Top of Supplied records

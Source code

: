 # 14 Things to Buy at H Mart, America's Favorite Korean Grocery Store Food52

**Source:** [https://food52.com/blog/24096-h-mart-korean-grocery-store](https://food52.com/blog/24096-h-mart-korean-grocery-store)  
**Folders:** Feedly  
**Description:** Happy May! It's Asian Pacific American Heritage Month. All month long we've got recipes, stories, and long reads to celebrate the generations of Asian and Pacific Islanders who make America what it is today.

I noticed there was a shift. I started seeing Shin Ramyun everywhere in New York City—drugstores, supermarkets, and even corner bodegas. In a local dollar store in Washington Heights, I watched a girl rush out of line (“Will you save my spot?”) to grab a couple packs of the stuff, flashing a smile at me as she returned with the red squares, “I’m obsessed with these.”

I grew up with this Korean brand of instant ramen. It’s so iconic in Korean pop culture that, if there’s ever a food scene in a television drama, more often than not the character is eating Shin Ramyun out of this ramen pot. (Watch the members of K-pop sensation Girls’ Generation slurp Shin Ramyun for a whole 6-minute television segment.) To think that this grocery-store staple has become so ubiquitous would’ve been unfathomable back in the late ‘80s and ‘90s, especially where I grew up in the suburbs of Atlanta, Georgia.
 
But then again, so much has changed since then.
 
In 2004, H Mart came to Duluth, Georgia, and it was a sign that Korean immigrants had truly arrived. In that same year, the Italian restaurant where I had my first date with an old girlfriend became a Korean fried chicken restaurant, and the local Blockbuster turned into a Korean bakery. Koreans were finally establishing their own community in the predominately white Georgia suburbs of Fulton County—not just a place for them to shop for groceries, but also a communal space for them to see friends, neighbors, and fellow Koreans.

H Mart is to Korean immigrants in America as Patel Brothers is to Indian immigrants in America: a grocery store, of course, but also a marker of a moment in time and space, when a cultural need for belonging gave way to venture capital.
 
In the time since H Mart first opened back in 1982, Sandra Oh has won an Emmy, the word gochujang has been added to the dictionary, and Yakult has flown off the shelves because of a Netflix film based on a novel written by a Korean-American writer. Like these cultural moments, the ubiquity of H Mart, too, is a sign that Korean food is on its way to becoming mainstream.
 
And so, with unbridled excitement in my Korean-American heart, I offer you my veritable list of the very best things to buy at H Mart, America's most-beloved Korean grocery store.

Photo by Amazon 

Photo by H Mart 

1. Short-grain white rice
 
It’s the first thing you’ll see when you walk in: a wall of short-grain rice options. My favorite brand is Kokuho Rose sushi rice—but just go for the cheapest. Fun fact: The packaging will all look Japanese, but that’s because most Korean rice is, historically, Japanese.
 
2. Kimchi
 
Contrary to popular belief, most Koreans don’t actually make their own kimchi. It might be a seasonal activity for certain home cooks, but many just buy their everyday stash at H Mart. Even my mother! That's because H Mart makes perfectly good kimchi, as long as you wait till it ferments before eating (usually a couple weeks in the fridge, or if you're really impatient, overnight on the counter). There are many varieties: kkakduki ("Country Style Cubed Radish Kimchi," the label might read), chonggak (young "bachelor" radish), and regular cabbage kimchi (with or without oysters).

Bottom of Supplied records

Every line in the listing above should be repeated exactly.

Answer to this problem ->
Source code

: # 14 Things to Buy at H Mart, America's Favorite Korean Grocery Store Food52

**Source:** [https://food52.com/blog/24096-h-mart-korean-grocery-store](https://food52.com/blog/24096-h-mart-korean-grocery-store)  
**Folders:** Feedly  
**Description:** Happy May! It's Asian Pacific American Heritage Month. All month long we've got recipes, stories, and long reads to celebrate the generations of Asian and Pacific Islanders who make America what it is today.

I noticed there was a shift. I started seeing Shin Ramyun everywhere in New York City—drugstores, supermarkets, and even corner bodegas. In a local dollar store in Washington Heights, I watched a girl rush out of line (“Will you save my spot?”) to grab a couple packs of the stuff, flashing a smile at me as she returned with the red squares, “I’m obsessed with these.”

I grew up with this Korean brand of instant ramen. It’s so iconic in Korean pop culture that, if there’s ever a food scene in a television drama, more often than not the character is eating Shin Ramyun out of this ramen pot. (Watch the members of K-pop sensation Girls’ Generation slurp Shin Ramyun for a whole 6-minute television segment.) To think that this grocery-store staple has become so ubiquitous would’ve been unfathomable back in the late ‘80s and ‘90s, especially where I grew up in the suburbs of Atlanta, Georgia.
 
But then again, so much has changed since then.
 
In 2004, H Mart came to Duluth, Georgia, and it was a sign that Korean immigrants had truly arrived. In that same year, the Italian restaurant where I had my first date with an old girlfriend became a Korean fried chicken restaurant, and the local Blockbuster turned into a Korean bakery. Koreans were finally establishing their own community in the predominately white Georgia suburbs of Fulton County—not just a place for them to shop for groceries, but also a communal space for them to see friends, neighbors, and fellow Koreans.

H Mart is to Korean immigrants in America as Patel Brothers is to Indian immigrants in America: a grocery store, of course, but also a marker of a moment in time and space, when a cultural need for belonging gave way to venture capital.
 
In the time since H Mart first opened back in 1982, Sandra Oh has won an Emmy, the word gochujang has been added to the dictionary, and Yakult has flown off the shelves because of a Netflix film based on a novel written by a Korean-American writer. Like these cultural moments, the ubiquity of H Mart, too, is a sign that Korean food is on its way to becoming mainstream.
 
And so, with unbridled excitement in my Korean-American heart, I offer you my veritable list of the very best things to buy at H Mart, America's most-beloved Korean grocery store.

Photo by Amazon 

Photo by H Mart 

1. Short-grain white rice
 
It’s the first thing you’ll see when you walk in: a wall of short-grain rice options. My favorite brand is Kokuho Rose sushi rice—but just go for the cheapest. Fun fact: The packaging will all look Japanese, but that’s because most Korean rice is, historically, Japanese.
 
2. Kimchi
 
Contrary to popular belief, most Koreans don’t actually make their own kimchi. It might be a seasonal activity for certain home cooks, but many just buy their everyday stash at H Mart. Even my mother! That's because H Mart makes perfectly good kimchi, as long as you wait till it ferments before eating (usually a couple weeks in the fridge, or if you're really impatient, overnight on the counter). There are many varieties: kkakduki ("Country Style Cubed Radish Kimchi," the label might read), chonggak (young "bachelor" radish), and regular cabbage kimchi (with or without oysters).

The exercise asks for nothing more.